I have looked at Walmart, and OfficeMax, but seem to remember that those safes say they are not recommended for gun storage....is that just their legal disclaimer that this is not a "gun safe", or please buy our more expensive "gun safe"?

Thanks for all the input! :)
 
Proctor, I'm guessing the front is 1/4 inch steel and the sides 1/8 inch.

That's what mine is. Safes are designed to be installed in an area that is difficult to access from the sides, top and back. That means the only access the thief has is the front.

The dealer that sold me my safe said that he could break into any gun safe with a circular saw, masonry blades, and enough time.

He sold two types of safes, 1/4 inch steel front, 1/8 inch steel sides, etc. And 1/4 inch steel sides, 1/2 inch steel front. The different thicknesses will not stop the thief, only slow him down.
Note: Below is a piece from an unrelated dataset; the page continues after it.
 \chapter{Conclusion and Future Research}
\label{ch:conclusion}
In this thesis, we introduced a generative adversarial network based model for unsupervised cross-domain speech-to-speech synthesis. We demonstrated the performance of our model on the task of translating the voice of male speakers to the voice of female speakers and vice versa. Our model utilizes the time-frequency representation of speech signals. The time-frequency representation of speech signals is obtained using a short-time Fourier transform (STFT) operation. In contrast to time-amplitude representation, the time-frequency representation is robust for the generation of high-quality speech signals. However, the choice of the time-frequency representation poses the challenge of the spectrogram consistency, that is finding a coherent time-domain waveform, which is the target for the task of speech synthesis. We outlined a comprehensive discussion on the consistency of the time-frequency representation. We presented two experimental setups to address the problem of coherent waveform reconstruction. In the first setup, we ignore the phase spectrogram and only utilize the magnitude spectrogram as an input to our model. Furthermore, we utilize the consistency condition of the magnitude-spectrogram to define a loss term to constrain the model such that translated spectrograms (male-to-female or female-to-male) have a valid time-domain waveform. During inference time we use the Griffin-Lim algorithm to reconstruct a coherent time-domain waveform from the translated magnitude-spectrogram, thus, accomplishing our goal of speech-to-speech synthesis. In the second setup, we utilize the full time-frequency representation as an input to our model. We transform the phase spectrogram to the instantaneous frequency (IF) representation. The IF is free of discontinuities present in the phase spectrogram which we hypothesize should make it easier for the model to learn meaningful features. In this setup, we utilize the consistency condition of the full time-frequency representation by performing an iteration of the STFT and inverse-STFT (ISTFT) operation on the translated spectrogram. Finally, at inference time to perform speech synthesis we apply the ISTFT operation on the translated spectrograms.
He said any such gun safes are vulnerable if the thief has sufficient time. He also emphasized the importance of bolting it down because he knew of numerous times where the thief just came in with a dolly and took the whole thing.
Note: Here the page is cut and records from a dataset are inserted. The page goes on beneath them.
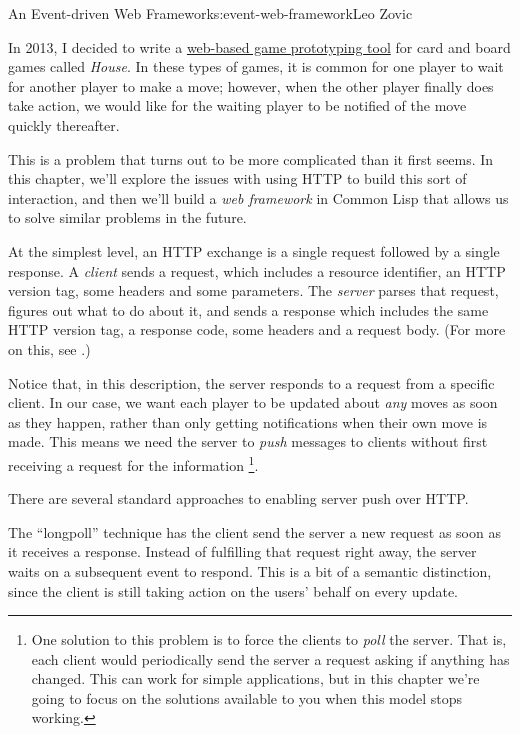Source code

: \begin{aosachapter}{An Event-driven Web Framework}{s:event-web-framework}{Leo Zovic}

In 2013, I decided to write a
\href{https://github.com/Inaimathi/deal}{web-based game prototyping
tool} for card and board games called \emph{House}. In these types of
games, it is common for one player to wait for another player to make a
move; however, when the other player finally does take action, we would
like for the waiting player to be notified of the move quickly
thereafter.

This is a problem that turns out to be more complicated than it first
seems. In this chapter, we'll explore the issues with using HTTP to
build this sort of interaction, and then we'll build a \emph{web
framework} in Common Lisp that allows us to solve similar problems in
the future.

\label{the-basics-of-http-servers}

At the simplest level, an HTTP exchange is a single request followed by
a single response. A \emph{client} sends a request, which includes a
resource identifier, an HTTP version tag, some headers and some
parameters. The \emph{server} parses that request, figures out what to
do about it, and sends a response which includes the same HTTP version
tag, a response code, some headers and a request body. (For more on
this, see .)

Notice that, in this description, the server responds to a request from
a specific client. In our case, we want each player to be updated about
\emph{any} moves as soon as they happen, rather than only getting
notifications when their own move is made. This means we need the server
to \emph{push} messages to clients without first receiving a request for
the information \footnote{One solution to this problem is to force the
  clients to \emph{poll} the server. That is, each client would
  periodically send the server a request asking if anything has changed.
  This can work for simple applications, but in this chapter we're going
  to focus on the solutions available to you when this model stops
  working.}.

There are several standard approaches to enabling server push over HTTP.

\label{cometlongpoll}

The ``longpoll'' technique has the client send the server a new request
as soon as it receives a response. Instead of fulfilling that request
right away, the server waits on a subsequent event to respond. This is a
bit of a semantic distinction, since the client is still taking action
on the users' behalf on every update.


\end{aosachapter}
But the last thing he said is what got my attention. 99.8% of gun thefts were committed by friends/acquaintences of the gun owner. These people knew where the guns were, how they were secured, and the owner's schedule.
 
Many small safes and lockboxes are not really very good. I have seen more than one that can be pried open with a large screwdriver. This goes for many fire safes. They are designed for fire not security. They may look heavy but often the bolts go into a plastic recess hole. While most products can be defeated, at least try to make it harder than using a prybar.
 
As PinnedAndRecessed mentioned, stores such as Office Depot, Office Max, Staples, etc., have good choices. Even WalMart and Sports Authority have safes, IIRC. Check these stores out online also.
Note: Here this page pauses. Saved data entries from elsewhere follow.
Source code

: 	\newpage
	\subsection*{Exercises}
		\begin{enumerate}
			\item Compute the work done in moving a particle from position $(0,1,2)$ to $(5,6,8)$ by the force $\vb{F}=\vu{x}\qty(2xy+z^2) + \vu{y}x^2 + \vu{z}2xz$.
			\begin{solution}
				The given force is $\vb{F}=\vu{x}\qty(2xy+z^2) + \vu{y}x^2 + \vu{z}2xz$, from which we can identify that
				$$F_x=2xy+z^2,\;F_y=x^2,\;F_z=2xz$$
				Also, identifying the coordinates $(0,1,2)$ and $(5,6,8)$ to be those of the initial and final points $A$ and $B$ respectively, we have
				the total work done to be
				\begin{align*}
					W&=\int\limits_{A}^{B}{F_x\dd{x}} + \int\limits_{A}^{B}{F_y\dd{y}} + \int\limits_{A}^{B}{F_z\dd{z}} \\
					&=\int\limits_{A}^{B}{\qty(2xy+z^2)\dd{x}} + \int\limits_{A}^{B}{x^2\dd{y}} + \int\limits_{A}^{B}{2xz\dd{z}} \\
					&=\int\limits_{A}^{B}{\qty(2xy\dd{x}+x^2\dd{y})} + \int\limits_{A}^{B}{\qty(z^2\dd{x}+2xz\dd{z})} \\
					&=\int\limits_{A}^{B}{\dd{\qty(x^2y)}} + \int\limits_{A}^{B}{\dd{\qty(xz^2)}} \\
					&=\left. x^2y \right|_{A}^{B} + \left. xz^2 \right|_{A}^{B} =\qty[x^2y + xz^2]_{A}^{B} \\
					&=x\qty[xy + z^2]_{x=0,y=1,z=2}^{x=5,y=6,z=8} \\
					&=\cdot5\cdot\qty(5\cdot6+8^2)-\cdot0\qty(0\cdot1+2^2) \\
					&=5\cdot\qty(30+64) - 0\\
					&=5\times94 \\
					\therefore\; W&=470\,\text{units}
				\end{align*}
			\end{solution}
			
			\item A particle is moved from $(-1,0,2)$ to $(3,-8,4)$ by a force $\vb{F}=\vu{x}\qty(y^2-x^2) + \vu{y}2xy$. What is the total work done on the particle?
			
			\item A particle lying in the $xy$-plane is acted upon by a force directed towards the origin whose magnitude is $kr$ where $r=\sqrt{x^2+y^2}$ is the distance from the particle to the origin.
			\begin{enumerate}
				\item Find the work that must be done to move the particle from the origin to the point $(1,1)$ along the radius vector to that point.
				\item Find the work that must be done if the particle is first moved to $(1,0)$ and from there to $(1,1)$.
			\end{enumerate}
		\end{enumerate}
Get the best small safe you can afford

The best small safes available will not be found at any of those stores.

If you need to buy locally, look up "Safes & Vaults" in the phone book, and speak to somebody who knows what they're selling.

I still don't get why people go to sporting goods stores for their security products.

Remember, even a 350-pound safe can be moved by only ONE GUY to get it out of your house, so it MUST be bolted-down big-time.

This is mostly true for any safe up to 700 or 800 pounds.

I have looked at Walmart, and OfficeMax, but seem to remember that those safes say they are not recommended for gun storage....is that just their legal disclaimer that this is not a "gun safe", or please buy our more expensive "gun safe"?

Those types of safes maintain their fireproofing by storing moisture within the insulation. Moisture and guns (as well as coins, stamps, and other items) do not make a good combination.

There is nothing you can do about the moisture in these safes, as that is part of the design.

You have three other options. You can look at steel plate safes that are uninsulated, steel safes that use low moisture insulations (like gun safes with gypsum board), or composite safes that use a burglary barrier resistant to heat.

Many small safes and lockboxes are not really very good. I have seen more than one that can be pried open with a large screwdriver. This goes for many fire safes. They are designed for fire not security. They may look heavy but often the bolts go into a plastic recess hole. While most products can be defeated, at least try to make it harder than using a prybar.

Safes are like tools. Sometimes they can be used for multiple tasks, but more often than not they are suitable for one and one only. Document safes are for documents, gun safes are for guns, data safes are for data, etc.

Using a safe for something it's not designed to do is defeating the purpose of you having it in the first place.
 
i have a safe

but i also have a small mini gun vault. it's not bolted down.

HOWEVER - two separate locks lock it to two separate 6-8 foot pieces of my bed's frame. I used the adjustment holes in the steel to attach the locks. both locks terminate INSIDE the safe, only the cables reach out.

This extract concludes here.